15.6.2. Securing components
We will start with the simplest form of authorization: component security. First, we will look at the
@Restrict annotation.
Note
While the
@Restrict annotation is a powerful and flexible method for security components, it cannot support EL expressions. Therefore, we recommend using the typesafe equivalent (described later in this chapter) for its compile-time safety.
15.6.2.1. The @Restrict annotation
Seam components can be secured at either the method or the class level with the
@Restrict annotation. If both a method and its declaring class are annotated with @Restrict, the method restriction will take precedence and the class restriction will not apply. If a method invocation fails a security check, an exception will be thrown as per the contract for Identity.checkRestriction(). (See the section following for more information on Inline Restrictions.) Placing @Restrict on the component class itself is the equivalent of adding @Restrict to each of its methods.
An empty
@Restrict implies a permission check of componentName:methodName. Take for example the following component method:
@Name("account")
public class AccountAction {
@Restrict
public void delete() {
...
}
}
In this example,
account:delete is the implied permission required to call the delete() method. This is equivalent to writing @Restrict("#{s:hasPermission('account','delete')}"). The following is another example:
@Restrict @Name("account")
public class AccountAction {
public void insert() {
...
}
@Restrict("#{s:hasRole('admin')}")
public void delete() {
...
}
}
Here, the component class itself is annotated with
@Restrict. This means that any methods without an overriding @Restrict annotation require an implicit permission check. In this case, the insert() method requires a permission of account:insert, while the delete() method requires that the user is a member of the admin role.

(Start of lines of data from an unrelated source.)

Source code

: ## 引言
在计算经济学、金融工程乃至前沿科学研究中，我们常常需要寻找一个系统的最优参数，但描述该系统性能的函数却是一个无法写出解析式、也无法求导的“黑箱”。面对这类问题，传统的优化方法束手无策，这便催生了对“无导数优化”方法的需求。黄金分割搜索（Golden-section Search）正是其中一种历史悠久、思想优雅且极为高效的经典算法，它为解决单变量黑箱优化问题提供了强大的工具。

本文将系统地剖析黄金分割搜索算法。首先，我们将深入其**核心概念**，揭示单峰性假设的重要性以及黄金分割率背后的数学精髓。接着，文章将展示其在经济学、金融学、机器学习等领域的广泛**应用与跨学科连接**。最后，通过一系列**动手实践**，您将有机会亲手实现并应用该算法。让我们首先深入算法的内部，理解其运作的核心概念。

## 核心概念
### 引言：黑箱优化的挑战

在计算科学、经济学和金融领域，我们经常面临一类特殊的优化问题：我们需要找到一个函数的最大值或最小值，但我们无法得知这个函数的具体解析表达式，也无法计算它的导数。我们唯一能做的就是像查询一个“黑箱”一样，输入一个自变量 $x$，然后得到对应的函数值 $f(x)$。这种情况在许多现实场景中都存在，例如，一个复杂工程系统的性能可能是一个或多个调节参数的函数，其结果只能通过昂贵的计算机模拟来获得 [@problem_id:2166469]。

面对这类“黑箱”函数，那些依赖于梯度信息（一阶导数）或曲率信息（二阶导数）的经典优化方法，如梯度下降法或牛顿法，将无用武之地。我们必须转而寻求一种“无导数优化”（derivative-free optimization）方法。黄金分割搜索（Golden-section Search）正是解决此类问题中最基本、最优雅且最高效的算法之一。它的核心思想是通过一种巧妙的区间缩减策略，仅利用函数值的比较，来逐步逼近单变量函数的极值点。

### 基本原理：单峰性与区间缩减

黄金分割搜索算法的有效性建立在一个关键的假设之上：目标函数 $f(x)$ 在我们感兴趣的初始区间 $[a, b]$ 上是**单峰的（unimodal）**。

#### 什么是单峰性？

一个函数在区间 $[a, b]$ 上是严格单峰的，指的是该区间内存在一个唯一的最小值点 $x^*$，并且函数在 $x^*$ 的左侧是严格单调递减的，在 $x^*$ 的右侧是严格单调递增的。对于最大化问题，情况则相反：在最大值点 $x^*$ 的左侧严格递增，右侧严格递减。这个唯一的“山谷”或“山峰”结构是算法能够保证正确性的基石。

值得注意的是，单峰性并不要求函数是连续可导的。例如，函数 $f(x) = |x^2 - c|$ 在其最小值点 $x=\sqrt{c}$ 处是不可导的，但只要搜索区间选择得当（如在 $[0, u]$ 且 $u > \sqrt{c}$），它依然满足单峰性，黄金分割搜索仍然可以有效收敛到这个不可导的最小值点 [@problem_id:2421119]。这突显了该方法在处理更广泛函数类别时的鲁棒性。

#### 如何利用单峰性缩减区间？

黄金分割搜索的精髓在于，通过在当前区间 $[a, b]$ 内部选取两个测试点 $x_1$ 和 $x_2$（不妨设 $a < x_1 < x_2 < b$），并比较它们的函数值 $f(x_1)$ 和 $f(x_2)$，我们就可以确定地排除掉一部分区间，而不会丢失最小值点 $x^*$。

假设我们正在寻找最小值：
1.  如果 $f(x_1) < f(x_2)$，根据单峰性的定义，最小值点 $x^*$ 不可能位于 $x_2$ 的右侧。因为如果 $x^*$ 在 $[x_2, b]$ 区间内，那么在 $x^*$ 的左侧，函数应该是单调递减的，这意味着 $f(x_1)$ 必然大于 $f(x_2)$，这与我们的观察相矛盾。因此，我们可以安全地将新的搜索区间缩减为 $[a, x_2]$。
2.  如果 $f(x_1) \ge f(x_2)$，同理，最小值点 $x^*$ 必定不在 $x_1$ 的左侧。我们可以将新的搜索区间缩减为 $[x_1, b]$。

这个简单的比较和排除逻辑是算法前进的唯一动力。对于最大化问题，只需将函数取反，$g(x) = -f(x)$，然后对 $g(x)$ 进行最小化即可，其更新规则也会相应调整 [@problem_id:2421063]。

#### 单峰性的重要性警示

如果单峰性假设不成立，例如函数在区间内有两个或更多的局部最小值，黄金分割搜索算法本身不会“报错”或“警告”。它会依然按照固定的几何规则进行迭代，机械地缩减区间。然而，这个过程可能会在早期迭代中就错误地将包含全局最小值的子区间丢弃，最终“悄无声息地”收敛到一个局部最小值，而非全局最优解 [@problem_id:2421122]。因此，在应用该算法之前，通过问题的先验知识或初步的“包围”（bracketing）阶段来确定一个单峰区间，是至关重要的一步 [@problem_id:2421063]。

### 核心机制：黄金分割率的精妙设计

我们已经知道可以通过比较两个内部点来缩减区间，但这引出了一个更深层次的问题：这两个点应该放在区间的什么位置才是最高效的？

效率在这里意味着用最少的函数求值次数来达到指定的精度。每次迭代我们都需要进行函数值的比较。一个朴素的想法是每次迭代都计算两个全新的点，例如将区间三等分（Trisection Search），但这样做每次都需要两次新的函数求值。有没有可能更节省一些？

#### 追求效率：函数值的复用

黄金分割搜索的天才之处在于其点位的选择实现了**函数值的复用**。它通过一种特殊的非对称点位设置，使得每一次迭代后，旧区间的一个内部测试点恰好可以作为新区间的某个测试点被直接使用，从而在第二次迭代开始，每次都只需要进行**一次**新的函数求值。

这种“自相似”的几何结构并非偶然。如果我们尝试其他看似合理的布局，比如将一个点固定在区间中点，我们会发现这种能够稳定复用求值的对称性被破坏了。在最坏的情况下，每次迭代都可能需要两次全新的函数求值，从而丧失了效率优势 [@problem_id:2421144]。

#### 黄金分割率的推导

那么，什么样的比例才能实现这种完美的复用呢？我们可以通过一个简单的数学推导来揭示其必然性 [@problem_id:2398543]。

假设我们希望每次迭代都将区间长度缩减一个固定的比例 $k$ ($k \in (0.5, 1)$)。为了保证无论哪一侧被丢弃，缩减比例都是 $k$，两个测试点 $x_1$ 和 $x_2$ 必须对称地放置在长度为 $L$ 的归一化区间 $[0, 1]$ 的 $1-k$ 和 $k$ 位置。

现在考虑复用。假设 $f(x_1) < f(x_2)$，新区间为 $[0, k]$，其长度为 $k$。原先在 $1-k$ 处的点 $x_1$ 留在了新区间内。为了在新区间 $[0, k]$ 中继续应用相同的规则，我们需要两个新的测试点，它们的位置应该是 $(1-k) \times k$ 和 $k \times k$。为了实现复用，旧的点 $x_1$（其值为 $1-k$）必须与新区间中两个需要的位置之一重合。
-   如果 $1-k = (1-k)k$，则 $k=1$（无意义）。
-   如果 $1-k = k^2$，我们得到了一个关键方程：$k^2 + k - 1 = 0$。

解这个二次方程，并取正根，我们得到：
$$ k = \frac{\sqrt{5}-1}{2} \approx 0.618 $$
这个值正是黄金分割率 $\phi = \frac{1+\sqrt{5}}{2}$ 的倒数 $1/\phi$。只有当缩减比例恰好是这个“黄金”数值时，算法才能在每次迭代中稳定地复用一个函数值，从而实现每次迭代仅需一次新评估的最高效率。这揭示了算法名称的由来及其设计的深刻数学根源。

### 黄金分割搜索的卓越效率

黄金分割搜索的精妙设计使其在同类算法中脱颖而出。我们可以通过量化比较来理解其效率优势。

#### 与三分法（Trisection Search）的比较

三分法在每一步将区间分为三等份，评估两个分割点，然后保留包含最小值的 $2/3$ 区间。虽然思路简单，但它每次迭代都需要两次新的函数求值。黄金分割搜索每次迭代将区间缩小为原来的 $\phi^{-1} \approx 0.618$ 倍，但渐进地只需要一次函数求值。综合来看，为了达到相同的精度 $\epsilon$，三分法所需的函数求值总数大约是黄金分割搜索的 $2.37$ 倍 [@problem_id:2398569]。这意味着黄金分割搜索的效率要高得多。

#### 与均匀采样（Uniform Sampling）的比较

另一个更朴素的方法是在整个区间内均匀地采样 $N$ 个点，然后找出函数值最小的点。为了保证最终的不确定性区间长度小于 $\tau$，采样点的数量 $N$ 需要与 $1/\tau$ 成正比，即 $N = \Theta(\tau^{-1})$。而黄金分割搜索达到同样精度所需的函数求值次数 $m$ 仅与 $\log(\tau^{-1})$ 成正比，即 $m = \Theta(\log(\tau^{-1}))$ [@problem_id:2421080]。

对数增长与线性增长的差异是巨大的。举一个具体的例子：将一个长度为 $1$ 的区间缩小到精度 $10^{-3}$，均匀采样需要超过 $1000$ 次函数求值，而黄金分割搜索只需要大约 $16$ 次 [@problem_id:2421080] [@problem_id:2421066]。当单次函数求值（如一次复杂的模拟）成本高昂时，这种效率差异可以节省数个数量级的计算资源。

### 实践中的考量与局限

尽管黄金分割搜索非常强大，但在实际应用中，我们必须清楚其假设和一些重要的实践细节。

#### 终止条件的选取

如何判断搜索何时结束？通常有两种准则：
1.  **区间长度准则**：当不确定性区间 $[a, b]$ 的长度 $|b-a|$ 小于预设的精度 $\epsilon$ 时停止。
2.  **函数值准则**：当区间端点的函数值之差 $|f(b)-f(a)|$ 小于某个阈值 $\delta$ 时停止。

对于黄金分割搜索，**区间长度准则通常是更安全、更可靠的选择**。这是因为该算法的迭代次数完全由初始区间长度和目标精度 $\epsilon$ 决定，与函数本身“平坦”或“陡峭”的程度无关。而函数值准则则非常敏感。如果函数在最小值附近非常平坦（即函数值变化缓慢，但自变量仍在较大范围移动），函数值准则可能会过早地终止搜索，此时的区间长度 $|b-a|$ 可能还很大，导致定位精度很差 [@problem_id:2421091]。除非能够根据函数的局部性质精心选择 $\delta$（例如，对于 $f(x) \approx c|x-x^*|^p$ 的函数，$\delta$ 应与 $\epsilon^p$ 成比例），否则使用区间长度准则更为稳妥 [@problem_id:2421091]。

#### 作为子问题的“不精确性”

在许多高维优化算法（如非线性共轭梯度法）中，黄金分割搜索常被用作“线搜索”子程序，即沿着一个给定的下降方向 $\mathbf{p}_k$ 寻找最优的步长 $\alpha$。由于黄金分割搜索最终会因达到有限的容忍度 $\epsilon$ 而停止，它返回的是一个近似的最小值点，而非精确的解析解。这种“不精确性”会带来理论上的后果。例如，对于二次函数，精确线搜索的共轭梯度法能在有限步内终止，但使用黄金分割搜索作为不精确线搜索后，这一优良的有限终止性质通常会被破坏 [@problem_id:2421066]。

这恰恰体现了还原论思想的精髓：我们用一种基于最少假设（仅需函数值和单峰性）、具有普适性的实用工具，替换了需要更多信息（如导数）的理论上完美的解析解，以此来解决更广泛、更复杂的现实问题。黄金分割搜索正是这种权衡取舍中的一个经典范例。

Before we go further, we will address the
#{s:hasRole()} expression seen in the previous example. s:hasRole and s:hasPermission are EL functions that delegate to the correspondingly-named methods of the Identity class. These functions can be used within any EL expression throughout the entirety of the security API.
Being an EL expression, the value of the
@Restrict annotation may refer to any object within a Seam context. This is extremely useful when checking permissions for a specific object instance. Take the following example:
@Name("account")
public class AccountAction {
@In Account selectedAccount;
@Restrict("#{s:hasPermission(selectedAccount,'modify')}")
public void modify() {
selectedAccount.modify();
}
}
In this example, the
hasPermission() function call refers to selectedAccount. The value of this variable will be looked up from within the Seam context, and passed to the hasPermission() method in Identity. This will determine whether the user has the required permissions to modify the specified Account object.